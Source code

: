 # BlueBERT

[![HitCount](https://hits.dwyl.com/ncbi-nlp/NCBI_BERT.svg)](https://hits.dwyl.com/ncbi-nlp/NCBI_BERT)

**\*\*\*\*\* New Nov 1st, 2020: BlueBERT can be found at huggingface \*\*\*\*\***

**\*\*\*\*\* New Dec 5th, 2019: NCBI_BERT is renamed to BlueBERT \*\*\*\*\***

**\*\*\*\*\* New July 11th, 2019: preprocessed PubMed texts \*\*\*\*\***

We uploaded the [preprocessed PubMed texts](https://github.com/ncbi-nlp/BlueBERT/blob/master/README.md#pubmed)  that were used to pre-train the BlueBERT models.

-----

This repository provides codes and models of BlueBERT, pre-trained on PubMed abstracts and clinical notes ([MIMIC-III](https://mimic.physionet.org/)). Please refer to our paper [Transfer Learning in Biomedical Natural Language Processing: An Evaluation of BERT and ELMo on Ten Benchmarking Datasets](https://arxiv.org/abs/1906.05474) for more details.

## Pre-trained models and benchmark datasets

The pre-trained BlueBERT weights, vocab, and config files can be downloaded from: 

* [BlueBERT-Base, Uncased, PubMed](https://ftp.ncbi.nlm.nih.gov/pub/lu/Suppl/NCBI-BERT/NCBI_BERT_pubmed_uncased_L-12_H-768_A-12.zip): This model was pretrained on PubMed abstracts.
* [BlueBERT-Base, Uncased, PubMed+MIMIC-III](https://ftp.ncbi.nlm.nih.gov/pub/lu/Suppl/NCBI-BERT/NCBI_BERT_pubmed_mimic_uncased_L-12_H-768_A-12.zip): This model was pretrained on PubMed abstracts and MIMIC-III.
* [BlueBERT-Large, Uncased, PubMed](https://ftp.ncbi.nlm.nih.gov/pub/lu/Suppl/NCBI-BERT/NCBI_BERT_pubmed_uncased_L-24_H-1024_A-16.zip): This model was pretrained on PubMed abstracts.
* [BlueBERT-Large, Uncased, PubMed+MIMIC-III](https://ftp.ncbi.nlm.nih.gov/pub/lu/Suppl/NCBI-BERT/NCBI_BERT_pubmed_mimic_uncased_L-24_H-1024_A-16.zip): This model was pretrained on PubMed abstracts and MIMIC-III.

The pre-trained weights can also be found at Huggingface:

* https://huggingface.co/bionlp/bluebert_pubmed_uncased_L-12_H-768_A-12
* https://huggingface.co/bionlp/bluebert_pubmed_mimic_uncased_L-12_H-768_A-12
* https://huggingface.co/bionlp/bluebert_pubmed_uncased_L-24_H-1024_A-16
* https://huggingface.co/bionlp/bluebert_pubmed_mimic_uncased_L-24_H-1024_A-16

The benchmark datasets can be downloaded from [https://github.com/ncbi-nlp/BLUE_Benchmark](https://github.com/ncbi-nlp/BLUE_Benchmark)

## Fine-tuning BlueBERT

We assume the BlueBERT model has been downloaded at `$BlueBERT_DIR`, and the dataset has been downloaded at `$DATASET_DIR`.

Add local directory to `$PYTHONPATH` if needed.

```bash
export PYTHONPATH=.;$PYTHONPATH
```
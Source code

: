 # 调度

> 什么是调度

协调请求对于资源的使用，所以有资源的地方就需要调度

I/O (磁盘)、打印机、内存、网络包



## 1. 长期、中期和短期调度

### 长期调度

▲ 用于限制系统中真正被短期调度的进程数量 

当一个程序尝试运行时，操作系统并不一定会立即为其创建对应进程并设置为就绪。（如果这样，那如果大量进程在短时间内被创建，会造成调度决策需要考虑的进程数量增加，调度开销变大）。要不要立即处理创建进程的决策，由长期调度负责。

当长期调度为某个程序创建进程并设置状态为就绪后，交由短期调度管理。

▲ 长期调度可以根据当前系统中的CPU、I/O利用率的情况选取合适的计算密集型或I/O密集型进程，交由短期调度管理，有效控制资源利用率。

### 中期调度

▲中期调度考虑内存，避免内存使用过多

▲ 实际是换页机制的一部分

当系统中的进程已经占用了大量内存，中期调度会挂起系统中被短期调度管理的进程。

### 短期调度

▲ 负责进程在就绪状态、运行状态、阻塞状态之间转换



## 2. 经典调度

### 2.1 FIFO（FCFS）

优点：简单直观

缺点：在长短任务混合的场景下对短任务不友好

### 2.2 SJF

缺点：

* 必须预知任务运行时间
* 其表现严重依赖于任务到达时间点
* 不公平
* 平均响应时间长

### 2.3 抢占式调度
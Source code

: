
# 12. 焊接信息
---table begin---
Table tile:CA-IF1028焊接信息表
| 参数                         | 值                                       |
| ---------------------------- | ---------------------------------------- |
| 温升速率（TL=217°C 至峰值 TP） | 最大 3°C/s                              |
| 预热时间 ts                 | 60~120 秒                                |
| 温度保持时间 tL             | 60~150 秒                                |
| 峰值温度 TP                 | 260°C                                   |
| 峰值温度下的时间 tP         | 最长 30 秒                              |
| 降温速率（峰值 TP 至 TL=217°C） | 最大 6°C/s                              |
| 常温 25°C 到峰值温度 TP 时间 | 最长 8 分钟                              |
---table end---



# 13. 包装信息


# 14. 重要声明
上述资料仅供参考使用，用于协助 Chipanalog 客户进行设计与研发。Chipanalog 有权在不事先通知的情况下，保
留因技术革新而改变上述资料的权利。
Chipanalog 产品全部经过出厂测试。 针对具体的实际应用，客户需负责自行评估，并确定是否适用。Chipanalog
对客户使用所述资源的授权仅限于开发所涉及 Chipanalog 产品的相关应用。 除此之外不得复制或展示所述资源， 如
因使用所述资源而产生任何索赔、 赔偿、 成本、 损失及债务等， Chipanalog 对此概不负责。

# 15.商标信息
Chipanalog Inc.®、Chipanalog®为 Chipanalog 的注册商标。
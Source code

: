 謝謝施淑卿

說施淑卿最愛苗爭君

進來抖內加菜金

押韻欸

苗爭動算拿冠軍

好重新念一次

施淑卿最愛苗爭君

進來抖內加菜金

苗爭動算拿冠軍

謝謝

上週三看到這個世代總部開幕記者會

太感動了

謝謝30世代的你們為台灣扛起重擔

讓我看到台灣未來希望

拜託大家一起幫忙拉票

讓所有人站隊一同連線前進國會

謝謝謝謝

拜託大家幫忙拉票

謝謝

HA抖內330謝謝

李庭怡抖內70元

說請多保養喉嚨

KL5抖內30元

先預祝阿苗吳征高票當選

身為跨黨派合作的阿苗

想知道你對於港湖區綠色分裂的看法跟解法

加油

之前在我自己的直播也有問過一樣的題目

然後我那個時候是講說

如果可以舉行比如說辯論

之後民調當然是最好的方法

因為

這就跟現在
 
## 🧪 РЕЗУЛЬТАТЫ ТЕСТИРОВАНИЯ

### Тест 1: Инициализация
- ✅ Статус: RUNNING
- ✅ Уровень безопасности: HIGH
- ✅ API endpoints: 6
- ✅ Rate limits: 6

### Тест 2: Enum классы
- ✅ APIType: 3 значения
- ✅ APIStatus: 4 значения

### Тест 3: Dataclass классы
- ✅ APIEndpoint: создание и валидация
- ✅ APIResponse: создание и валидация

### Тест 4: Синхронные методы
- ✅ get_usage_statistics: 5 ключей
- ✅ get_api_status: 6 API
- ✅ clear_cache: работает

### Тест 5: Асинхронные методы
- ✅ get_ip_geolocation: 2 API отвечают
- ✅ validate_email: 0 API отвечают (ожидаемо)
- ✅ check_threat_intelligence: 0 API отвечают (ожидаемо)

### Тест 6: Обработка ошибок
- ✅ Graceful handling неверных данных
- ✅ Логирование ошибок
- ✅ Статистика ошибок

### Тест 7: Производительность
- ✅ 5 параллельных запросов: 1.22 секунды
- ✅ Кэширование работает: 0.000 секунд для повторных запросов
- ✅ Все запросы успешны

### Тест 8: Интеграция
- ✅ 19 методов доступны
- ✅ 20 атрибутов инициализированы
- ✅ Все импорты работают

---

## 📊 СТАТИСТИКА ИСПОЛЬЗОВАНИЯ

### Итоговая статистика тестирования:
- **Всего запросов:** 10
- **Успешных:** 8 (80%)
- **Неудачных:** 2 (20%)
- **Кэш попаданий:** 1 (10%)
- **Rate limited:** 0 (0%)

============================================================

TASK PROMPT: Read through the entries above, and wherever a line holds the string "models", copy it.

THE COMPLETED TASK:
We uploaded the [preprocessed PubMed texts](https://github.com/ncbi-nlp/BlueBERT/blob/master/README.md#pubmed)  that were used to pre-train the BlueBERT models.
This repository provides codes and models of BlueBERT, pre-trained on PubMed abstracts and clinical notes ([MIMIC-III](https://mimic.physionet.org/)). Please refer to our paper [Transfer Learning in Biomedical Natural Language Processing: An Evaluation of BERT and ELMo on Ten Benchmarking Datasets](https://arxiv.org/abs/1906.05474) for more details.
## Pre-trained models and benchmark datasets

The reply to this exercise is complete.